> [What to work on]:
Reproduce only the lines that run from the line containing "[21]秋季，七月，河东节度" to the end of the entries below, exactly as they stand.

Segment Start: Task input

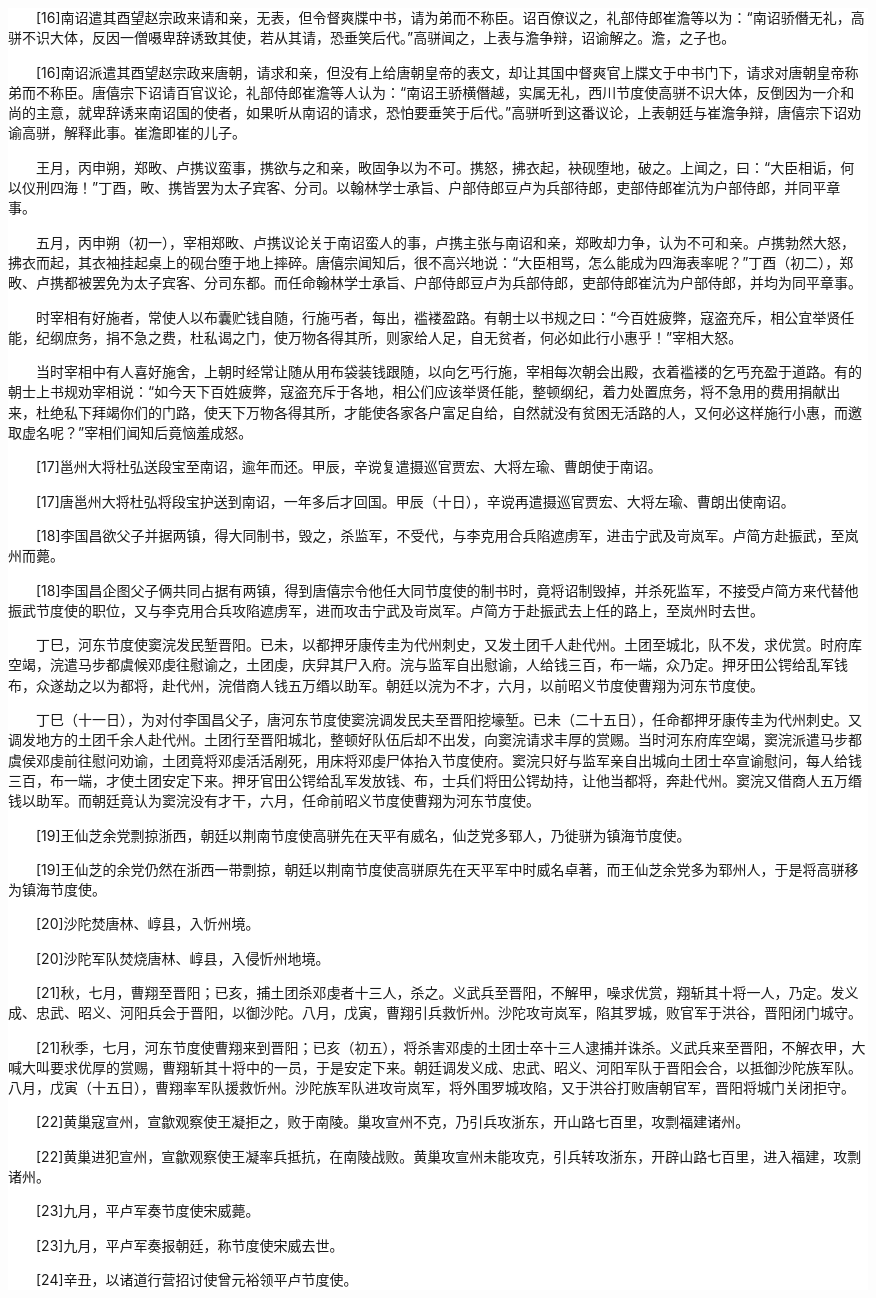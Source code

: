 　　[16]南诏遣其酉望赵宗政来请和亲，无表，但令督爽牒中书，请为弟而不称臣。诏百僚议之，礼部侍郎崔澹等以为：“南诏骄僭无礼，高骈不识大体，反因一僧嗫卑辞诱致其使，若从其请，恐垂笑后代。”高骈闻之，上表与澹争辩，诏谕解之。澹，之子也。

　　[16]南诏派遣其酉望赵宗政来唐朝，请求和亲，但没有上给唐朝皇帝的表文，却让其国中督爽官上牒文于中书门下，请求对唐朝皇帝称弟而不称臣。唐僖宗下诏请百官议论，礼部侍郎崔澹等人认为：“南诏王骄横僭越，实属无礼，西川节度使高骈不识大体，反倒因为一介和尚的主意，就卑辞诱来南诏国的使者，如果听从南诏的请求，恐怕要垂笑于后代。”高骈听到这番议论，上表朝廷与崔澹争辩，唐僖宗下诏劝谕高骈，解释此事。崔澹即崔的儿子。

　　王月，丙申朔，郑畋、卢携议蛮事，携欲与之和亲，畋固争以为不可。携怒，拂衣起，袂砚堕地，破之。上闻之，曰：“大臣相诟，何以仪刑四海！”丁酉，畋、携皆罢为太子宾客、分司。以翰林学士承旨、户部侍郎豆卢为兵部待郎，吏部侍郎崔沆为户部侍郎，并同平章事。

　　五月，丙申朔（初一），宰相郑畋、卢携议论关于南诏蛮人的事，卢携主张与南诏和亲，郑畋却力争，认为不可和亲。卢携勃然大怒，拂衣而起，其衣袖挂起桌上的砚台堕于地上摔碎。唐僖宗闻知后，很不高兴地说：“大臣相骂，怎么能成为四海表率呢？”丁酉（初二），郑畋、卢携都被罢免为太子宾客、分司东都。而任命翰林学士承旨、户部侍郎豆卢为兵部侍郎，吏部侍郎崔沆为户部侍郎，并均为同平章事。

　　时宰相有好施者，常使人以布囊贮钱自随，行施丐者，每出，褴褛盈路。有朝士以书规之曰：“今百姓疲弊，寇盗充斥，相公宜举贤任能，纪纲庶务，捐不急之费，杜私谒之门，使万物各得其所，则家给人足，自无贫者，何必如此行小惠乎！”宰相大怒。

　　当时宰相中有人喜好施舍，上朝时经常让随从用布袋装钱跟随，以向乞丐行施，宰相每次朝会出殿，衣着褴褛的乞丐充盈于道路。有的朝士上书规劝宰相说：“如今天下百姓疲弊，寇盗充斥于各地，相公们应该举贤任能，整顿纲纪，着力处置庶务，将不急用的费用捐献出来，杜绝私下拜竭你们的门路，使天下万物各得其所，才能使各家各户富足自给，自然就没有贫困无活路的人，又何必这样施行小惠，而邀取虚名呢？”宰相们闻知后竟恼羞成怒。

　　[17]邕州大将杜弘送段宝至南诏，逾年而还。甲辰，辛谠复遣摄巡官贾宏、大将左瑜、曹朗使于南诏。

　　[17]唐邕州大将杜弘将段宝护送到南诏，一年多后才回国。甲辰（十日），辛谠再遣摄巡官贾宏、大将左瑜、曹朗出使南诏。

　　[18]李国昌欲父子并据两镇，得大同制书，毁之，杀监军，不受代，与李克用合兵陷遮虏军，进击宁武及岢岚军。卢简方赴振武，至岚州而薨。

　　[18]李国昌企图父子俩共同占据有两镇，得到唐僖宗令他任大同节度使的制书时，竟将诏制毁掉，并杀死监军，不接受卢简方来代替他振武节度使的职位，又与李克用合兵攻陷遮虏军，进而攻击宁武及岢岚军。卢简方于赴振武去上任的路上，至岚州时去世。

　　丁巳，河东节度使窦浣发民堑晋阳。已未，以都押牙康传圭为代州刺史，又发土团千人赴代州。土团至城北，队不发，求优赏。时府库空竭，浣遣马步都虞候邓虔往慰谕之，土团虔，庆舁其尸入府。浣与监军自出慰谕，人给钱三百，布一端，众乃定。押牙田公锷给乱军钱布，众遂劫之以为都将，赴代州，浣借商人钱五万缗以助军。朝廷以浣为不才，六月，以前昭义节度使曹翔为河东节度使。

　　丁巳（十一日），为对付李国昌父子，唐河东节度使窦浣调发民夫至晋阳挖壕堑。已未（二十五日），任命都押牙康传圭为代州刺史。又调发地方的土团千余人赴代州。土团行至晋阳城北，整顿好队伍后却不出发，向窦浣请求丰厚的赏赐。当时河东府库空竭，窦浣派遣马步都虞侯邓虔前往慰问劝谕，土团竟将邓虔活活剐死，用床将邓虔尸体抬入节度使府。窦浣只好与监军亲自出城向土团士卒宣谕慰问，每人给钱三百，布一端，才使土团安定下来。押牙官田公锷给乱军发放钱、布，士兵们将田公锷劫持，让他当都将，奔赴代州。窦浣又借商人五万缗钱以助军。而朝廷竟认为窦浣没有才干，六月，任命前昭义节度使曹翔为河东节度使。

　　[19]王仙芝余党剽掠浙西，朝廷以荆南节度使高骈先在天平有威名，仙芝党多郓人，乃徙骈为镇海节度使。

　　[19]王仙芝的余党仍然在浙西一带剽掠，朝廷以荆南节度使高骈原先在天平军中时威名卓著，而王仙芝余党多为郓州人，于是将高骈移为镇海节度使。

　　[20]沙陀焚唐林、崞县，入忻州境。

　　[20]沙陀军队焚烧唐林、崞县，入侵忻州地境。

　　[21]秋，七月，曹翔至晋阳；已亥，捕土团杀邓虔者十三人，杀之。义武兵至晋阳，不解甲，噪求优赏，翔斩其十将一人，乃定。发义成、忠武、昭义、河阳兵会于晋阳，以御沙陀。八月，戊寅，曹翔引兵救忻州。沙陀攻岢岚军，陷其罗城，败官军于洪谷，晋阳闭门城守。

　　[21]秋季，七月，河东节度使曹翔来到晋阳；已亥（初五），将杀害邓虔的土团士卒十三人逮捕并诛杀。义武兵来至晋阳，不解衣甲，大喊大叫要求优厚的赏赐，曹翔斩其十将中的一员，于是安定下来。朝廷调发义成、忠武、昭义、河阳军队于晋阳会合，以抵御沙陀族军队。八月，戊寅（十五日），曹翔率军队援救忻州。沙陀族军队进攻岢岚军，将外围罗城攻陷，又于洪谷打败唐朝官军，晋阳将城门关闭拒守。

 





　　[22]黄巢寇宣州，宣歙观察使王凝拒之，败于南陵。巢攻宣州不克，乃引兵攻浙东，开山路七百里，攻剽福建诸州。

　　[22]黄巢进犯宣州，宣歙观察使王凝率兵抵抗，在南陵战败。黄巢攻宣州未能攻克，引兵转攻浙东，开辟山路七百里，进入福建，攻剽诸州。

　　[23]九月，平卢军奏节度使宋威薨。

　　[23]九月，平卢军奏报朝廷，称节度使宋威去世。

　　[24]辛丑，以诸道行营招讨使曾元裕领平卢节度使。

Segment End: Task input

> [Solution to the problem]:
　　[21]秋季，七月，河东节度使曹翔来到晋阳；已亥（初五），将杀害邓虔的土团士卒十三人逮捕并诛杀。义武兵来至晋阳，不解衣甲，大喊大叫要求优厚的赏赐，曹翔斩其十将中的一员，于是安定下来。朝廷调发义成、忠武、昭义、河阳军队于晋阳会合，以抵御沙陀族军队。八月，戊寅（十五日），曹翔率军队援救忻州。沙陀族军队进攻岢岚军，将外围罗城攻陷，又于洪谷打败唐朝官军，晋阳将城门关闭拒守。

 





　　[22]黄巢寇宣州，宣歙观察使王凝拒之，败于南陵。巢攻宣州不克，乃引兵攻浙东，开山路七百里，攻剽福建诸州。

　　[22]黄巢进犯宣州，宣歙观察使王凝率兵抵抗，在南陵战败。黄巢攻宣州未能攻克，引兵转攻浙东，开辟山路七百里，进入福建，攻剽诸州。

　　[23]九月，平卢军奏节度使宋威薨。

　　[23]九月，平卢军奏报朝廷，称节度使宋威去世。

　　[24]辛丑，以诸道行营招讨使曾元裕领平卢节度使。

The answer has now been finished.